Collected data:
↓↓↓

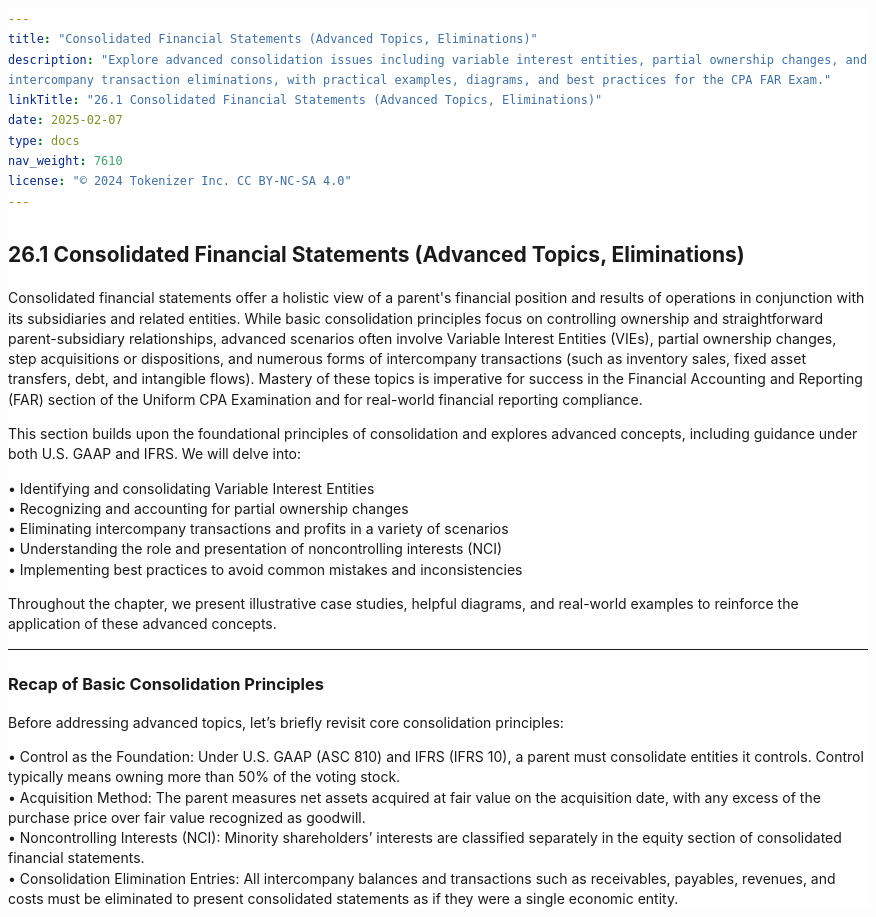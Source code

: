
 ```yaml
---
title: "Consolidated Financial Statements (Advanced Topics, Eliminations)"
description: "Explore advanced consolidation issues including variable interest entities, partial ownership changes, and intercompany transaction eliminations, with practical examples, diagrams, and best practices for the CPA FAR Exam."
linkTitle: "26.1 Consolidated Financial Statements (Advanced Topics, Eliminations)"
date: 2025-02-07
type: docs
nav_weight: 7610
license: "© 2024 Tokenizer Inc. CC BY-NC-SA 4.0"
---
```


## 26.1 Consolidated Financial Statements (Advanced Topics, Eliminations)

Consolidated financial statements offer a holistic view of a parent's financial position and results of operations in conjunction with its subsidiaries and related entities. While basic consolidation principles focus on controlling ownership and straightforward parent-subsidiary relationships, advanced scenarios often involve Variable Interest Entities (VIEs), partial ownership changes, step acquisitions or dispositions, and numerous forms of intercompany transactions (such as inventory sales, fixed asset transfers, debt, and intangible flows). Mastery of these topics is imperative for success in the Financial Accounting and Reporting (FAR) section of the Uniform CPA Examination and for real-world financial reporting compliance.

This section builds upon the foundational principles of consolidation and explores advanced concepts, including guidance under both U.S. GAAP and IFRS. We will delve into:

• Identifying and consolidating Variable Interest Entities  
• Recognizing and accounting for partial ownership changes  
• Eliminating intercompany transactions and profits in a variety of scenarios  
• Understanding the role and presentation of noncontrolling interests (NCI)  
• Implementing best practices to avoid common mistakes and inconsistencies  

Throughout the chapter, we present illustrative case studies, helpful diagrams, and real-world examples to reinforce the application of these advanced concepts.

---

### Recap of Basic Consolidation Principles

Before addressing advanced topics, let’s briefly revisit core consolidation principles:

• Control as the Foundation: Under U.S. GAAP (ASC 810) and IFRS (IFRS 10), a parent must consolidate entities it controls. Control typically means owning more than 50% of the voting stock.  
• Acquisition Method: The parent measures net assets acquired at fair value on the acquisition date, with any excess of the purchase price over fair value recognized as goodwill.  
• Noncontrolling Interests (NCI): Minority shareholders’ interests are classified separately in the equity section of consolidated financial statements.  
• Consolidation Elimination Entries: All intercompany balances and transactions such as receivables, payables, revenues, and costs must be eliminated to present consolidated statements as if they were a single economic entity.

↑↑↑
↓↓↓

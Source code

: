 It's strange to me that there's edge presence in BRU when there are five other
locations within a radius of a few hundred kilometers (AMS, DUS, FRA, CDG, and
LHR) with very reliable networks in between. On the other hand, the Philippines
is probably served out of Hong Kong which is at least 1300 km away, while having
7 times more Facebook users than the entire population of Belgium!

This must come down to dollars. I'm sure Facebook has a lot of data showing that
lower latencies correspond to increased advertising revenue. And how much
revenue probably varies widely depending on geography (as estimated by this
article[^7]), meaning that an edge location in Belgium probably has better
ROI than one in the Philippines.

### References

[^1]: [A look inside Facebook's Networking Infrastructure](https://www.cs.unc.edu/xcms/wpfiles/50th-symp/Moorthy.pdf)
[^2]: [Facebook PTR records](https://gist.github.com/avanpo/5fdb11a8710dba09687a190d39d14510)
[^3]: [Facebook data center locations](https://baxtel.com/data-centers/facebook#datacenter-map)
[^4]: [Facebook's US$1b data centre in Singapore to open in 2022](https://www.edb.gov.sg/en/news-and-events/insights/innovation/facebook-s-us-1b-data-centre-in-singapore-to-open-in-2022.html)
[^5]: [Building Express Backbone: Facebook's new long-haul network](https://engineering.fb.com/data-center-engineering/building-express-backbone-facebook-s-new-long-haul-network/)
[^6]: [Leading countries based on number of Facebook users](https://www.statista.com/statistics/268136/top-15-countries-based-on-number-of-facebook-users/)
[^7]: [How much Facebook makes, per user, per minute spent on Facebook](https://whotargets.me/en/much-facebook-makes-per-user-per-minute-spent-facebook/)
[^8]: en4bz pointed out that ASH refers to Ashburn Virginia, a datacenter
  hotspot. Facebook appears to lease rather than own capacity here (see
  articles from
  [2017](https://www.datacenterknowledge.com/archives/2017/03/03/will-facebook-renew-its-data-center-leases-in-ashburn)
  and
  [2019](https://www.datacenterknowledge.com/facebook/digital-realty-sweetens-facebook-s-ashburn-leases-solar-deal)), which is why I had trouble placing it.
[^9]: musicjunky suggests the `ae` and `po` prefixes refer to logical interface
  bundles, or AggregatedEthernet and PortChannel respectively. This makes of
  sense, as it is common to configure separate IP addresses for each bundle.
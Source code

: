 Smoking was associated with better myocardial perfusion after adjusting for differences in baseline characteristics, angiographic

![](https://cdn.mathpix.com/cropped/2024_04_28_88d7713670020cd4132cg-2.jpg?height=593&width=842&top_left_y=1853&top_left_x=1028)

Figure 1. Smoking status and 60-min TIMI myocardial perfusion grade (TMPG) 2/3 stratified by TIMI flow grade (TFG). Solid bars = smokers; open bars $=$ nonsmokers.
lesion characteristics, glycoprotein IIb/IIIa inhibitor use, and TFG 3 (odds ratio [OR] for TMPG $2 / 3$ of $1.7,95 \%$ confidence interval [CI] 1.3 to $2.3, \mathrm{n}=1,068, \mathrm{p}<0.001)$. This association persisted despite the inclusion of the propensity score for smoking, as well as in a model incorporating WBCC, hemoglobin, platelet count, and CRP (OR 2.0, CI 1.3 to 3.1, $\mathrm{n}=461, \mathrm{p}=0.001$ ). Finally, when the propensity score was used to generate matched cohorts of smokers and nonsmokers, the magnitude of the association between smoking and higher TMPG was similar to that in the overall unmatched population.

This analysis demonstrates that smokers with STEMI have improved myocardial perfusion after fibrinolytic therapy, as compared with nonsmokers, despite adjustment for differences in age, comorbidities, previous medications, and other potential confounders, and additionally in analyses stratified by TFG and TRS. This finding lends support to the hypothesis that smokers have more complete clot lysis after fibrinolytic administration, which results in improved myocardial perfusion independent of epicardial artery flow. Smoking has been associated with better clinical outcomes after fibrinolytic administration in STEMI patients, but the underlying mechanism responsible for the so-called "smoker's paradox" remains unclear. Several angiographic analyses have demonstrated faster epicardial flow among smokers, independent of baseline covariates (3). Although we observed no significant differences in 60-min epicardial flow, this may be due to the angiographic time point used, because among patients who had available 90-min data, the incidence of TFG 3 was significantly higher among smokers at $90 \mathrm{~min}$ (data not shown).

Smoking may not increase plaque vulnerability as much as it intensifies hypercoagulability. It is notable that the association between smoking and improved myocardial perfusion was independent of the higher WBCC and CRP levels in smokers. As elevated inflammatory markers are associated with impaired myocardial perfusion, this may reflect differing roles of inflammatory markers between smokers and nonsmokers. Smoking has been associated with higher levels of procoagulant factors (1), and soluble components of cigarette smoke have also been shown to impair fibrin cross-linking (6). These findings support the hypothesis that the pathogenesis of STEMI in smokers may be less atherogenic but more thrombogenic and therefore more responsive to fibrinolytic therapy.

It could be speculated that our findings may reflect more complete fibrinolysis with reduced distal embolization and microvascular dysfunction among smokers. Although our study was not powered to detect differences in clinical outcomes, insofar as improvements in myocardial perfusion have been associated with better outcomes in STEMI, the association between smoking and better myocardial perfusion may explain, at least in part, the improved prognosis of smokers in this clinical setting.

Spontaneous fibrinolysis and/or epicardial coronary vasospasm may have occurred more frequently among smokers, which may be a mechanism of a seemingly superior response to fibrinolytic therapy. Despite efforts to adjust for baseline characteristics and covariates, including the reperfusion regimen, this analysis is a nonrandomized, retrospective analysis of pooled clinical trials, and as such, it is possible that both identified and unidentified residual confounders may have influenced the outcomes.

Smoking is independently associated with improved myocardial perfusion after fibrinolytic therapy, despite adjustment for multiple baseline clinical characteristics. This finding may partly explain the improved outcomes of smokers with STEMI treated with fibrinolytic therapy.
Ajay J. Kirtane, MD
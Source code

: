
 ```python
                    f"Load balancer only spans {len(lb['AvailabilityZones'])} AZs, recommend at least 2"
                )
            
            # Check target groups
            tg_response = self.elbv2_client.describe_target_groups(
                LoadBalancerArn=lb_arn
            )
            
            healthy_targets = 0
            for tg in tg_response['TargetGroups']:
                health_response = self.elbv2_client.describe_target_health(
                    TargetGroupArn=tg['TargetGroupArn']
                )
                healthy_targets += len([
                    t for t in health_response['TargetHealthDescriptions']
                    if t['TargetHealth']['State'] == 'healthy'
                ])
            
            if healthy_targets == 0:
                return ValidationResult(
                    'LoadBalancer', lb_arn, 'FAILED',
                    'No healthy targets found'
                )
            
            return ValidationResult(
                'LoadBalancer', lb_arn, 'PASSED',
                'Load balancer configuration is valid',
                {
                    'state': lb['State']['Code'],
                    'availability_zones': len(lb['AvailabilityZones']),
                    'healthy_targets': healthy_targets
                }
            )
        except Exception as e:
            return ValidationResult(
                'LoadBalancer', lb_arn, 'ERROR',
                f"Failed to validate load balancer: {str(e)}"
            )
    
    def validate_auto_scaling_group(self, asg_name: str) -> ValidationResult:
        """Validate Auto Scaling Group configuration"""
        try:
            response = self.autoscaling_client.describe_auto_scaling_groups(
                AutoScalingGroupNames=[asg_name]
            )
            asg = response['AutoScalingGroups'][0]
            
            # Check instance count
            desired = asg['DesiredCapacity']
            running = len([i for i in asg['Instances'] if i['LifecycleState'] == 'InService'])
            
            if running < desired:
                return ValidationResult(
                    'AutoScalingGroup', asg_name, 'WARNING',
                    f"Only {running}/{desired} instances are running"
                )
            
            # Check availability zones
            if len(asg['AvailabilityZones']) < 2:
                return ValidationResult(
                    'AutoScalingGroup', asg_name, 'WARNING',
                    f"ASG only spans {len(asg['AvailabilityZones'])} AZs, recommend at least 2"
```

↑↑↑
↓↓↓

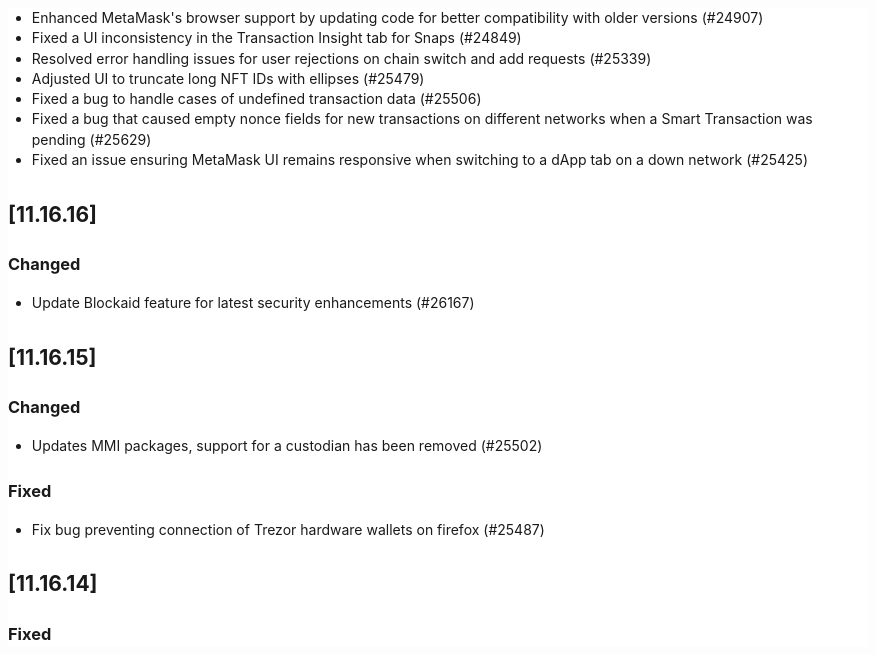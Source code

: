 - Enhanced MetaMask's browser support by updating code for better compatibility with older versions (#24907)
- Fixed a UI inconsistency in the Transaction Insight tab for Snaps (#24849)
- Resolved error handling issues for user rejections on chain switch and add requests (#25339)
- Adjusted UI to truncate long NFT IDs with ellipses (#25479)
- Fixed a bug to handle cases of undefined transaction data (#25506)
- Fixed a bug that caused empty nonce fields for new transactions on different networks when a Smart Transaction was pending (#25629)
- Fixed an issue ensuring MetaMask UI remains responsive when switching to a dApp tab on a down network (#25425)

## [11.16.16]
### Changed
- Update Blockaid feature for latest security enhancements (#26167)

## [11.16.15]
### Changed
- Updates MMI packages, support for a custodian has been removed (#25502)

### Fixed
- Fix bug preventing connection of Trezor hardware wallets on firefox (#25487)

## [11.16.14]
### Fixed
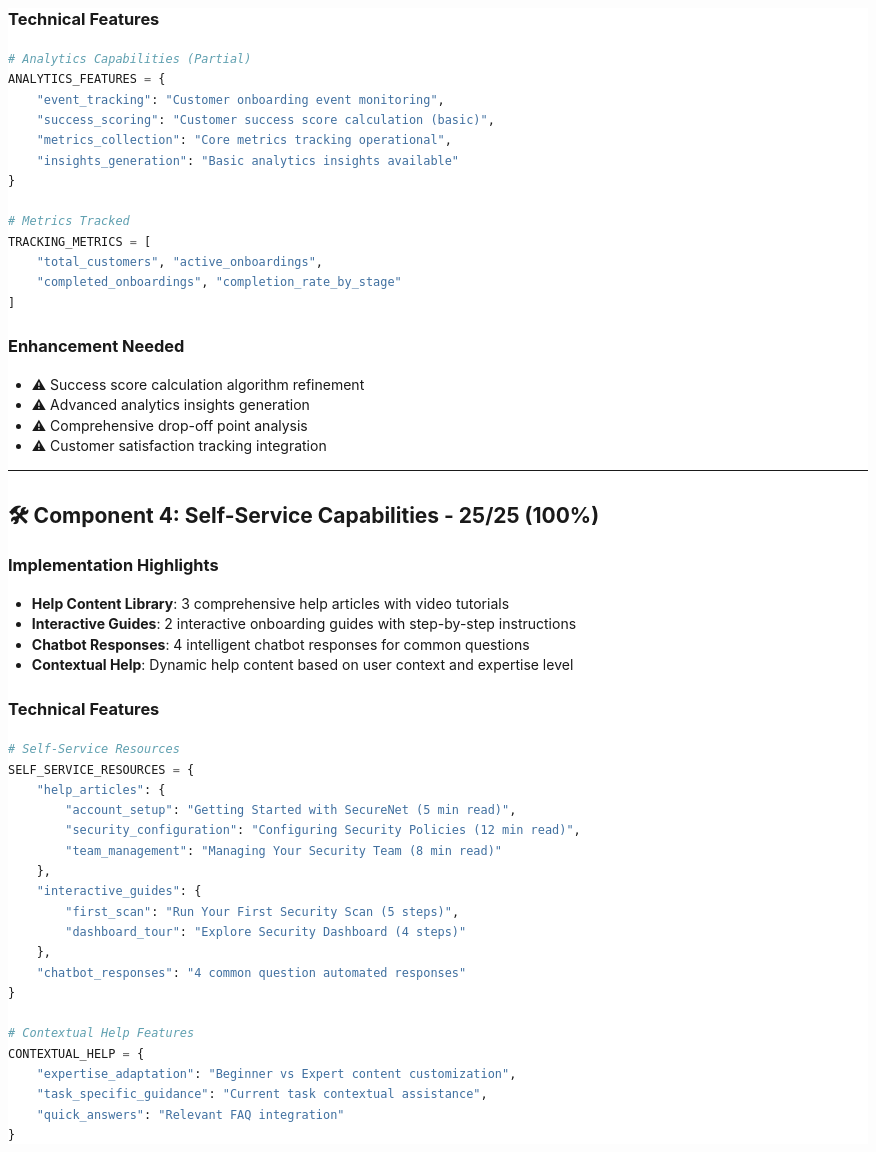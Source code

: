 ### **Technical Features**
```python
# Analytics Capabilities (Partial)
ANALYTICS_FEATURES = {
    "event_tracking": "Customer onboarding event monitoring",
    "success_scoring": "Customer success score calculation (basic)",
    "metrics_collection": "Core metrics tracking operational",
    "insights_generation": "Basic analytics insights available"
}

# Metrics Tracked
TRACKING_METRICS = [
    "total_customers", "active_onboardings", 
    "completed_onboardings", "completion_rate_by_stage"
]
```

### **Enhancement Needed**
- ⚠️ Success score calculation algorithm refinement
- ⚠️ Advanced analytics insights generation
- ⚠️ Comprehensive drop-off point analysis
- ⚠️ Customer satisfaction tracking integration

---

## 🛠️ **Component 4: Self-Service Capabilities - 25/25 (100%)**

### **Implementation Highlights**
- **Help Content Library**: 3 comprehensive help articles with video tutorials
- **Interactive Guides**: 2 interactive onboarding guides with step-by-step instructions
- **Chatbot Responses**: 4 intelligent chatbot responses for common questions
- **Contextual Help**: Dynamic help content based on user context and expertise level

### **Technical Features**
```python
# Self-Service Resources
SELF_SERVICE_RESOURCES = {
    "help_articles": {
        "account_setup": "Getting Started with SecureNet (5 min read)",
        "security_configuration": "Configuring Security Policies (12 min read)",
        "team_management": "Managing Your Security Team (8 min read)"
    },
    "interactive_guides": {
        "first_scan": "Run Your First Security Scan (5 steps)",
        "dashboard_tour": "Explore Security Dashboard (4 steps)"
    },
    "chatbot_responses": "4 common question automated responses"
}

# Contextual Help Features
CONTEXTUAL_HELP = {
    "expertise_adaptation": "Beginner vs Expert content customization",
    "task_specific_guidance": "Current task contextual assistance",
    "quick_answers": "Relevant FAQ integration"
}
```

↑↑↑

=== ACTIVITY ===
Restate word for word only the lines above from the line containing "### References" to the line containing "[^3]: [Facebook data", both of them included.

=== ANSWER FOR THE TASK ===
### References

[^1]: [A look inside Facebook's Networking Infrastructure](https://www.cs.unc.edu/xcms/wpfiles/50th-symp/Moorthy.pdf)
[^2]: [Facebook PTR records](https://gist.github.com/avanpo/5fdb11a8710dba09687a190d39d14510)
[^3]: [Facebook data center locations](https://baxtel.com/data-centers/facebook#datacenter-map)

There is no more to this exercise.